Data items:
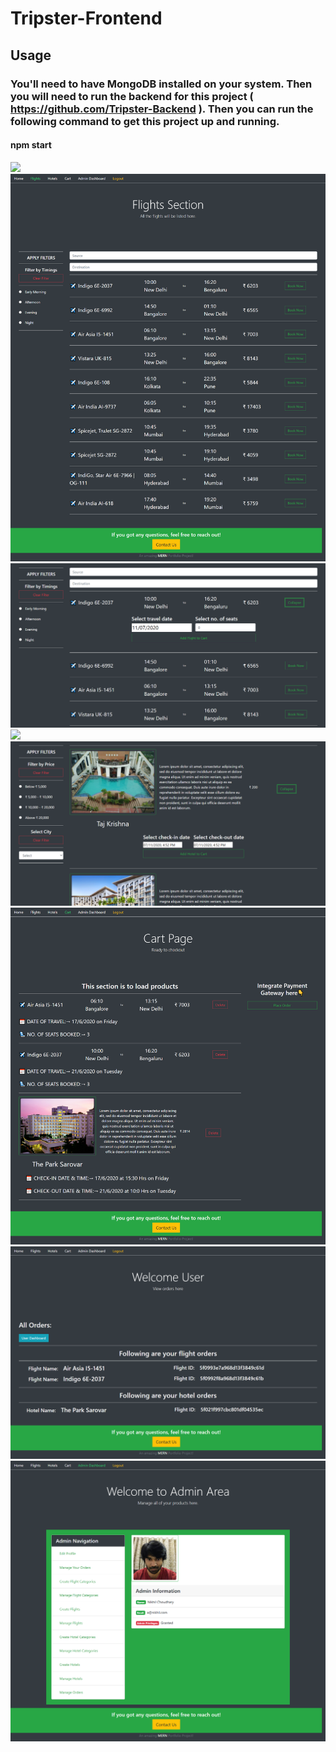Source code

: # Tripster-Frontend
## Usage
### You'll need to have MongoDB installed on your system. Then you will need to run the backend for this project ( https://github.com/Tripster-Backend ). Then you can run the following command to get this project up and running.
#### npm start

![](public/Tripster.gif)
![](public/tripster1.png)
![](public/tripster3.png)
![](public/tripster2.png)
![](public/tripster4.png)
![](public/tripster5.png)
![](public/tripster6.png)
![](public/tripster7.png)
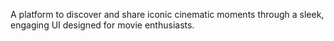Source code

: A platform to discover and share iconic cinematic moments through a sleek, engaging UI designed for movie enthusiasts.
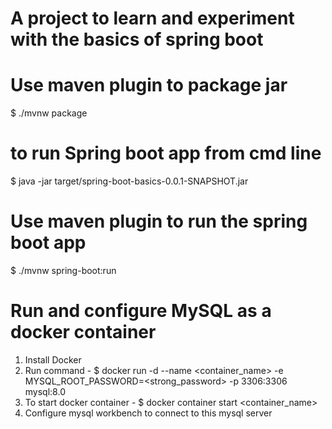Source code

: # A project to learn and experiment with the basics of spring boot

# Use maven plugin to package jar
$ ./mvnw package

# to run Spring boot app from cmd line
$ java -jar target/spring-boot-basics-0.0.1-SNAPSHOT.jar

# Use maven plugin to run the spring boot app
$ ./mvnw spring-boot:run
 
# Run and configure MySQL as a docker container
1. Install Docker
2. Run command - 
   $ docker run -d --name <container_name> -e MYSQL_ROOT_PASSWORD=<strong_password> -p 3306:3306 mysql:8.0
3. To start docker container - $ docker container start <container_name>
4. Configure mysql workbench to connect to this mysql server

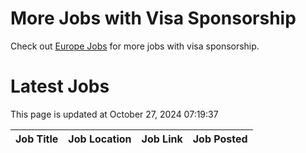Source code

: # More Jobs with Visa Sponsorship

Check out [Europe Jobs](https://github.com/sureshparimi/europejobs#latest-jobs) for more jobs with visa sponsorship.

# Latest Jobs

This page is updated at October 27, 2024 07:19:37

| Job Title | Job Location | Job Link | Job Posted |
| --- | --- | --- | --- |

Work instruction:
The answer must be every line of the records that contains the word "start".

Solution below:
#### npm start
3. To start docker container - $ docker container start <container_name>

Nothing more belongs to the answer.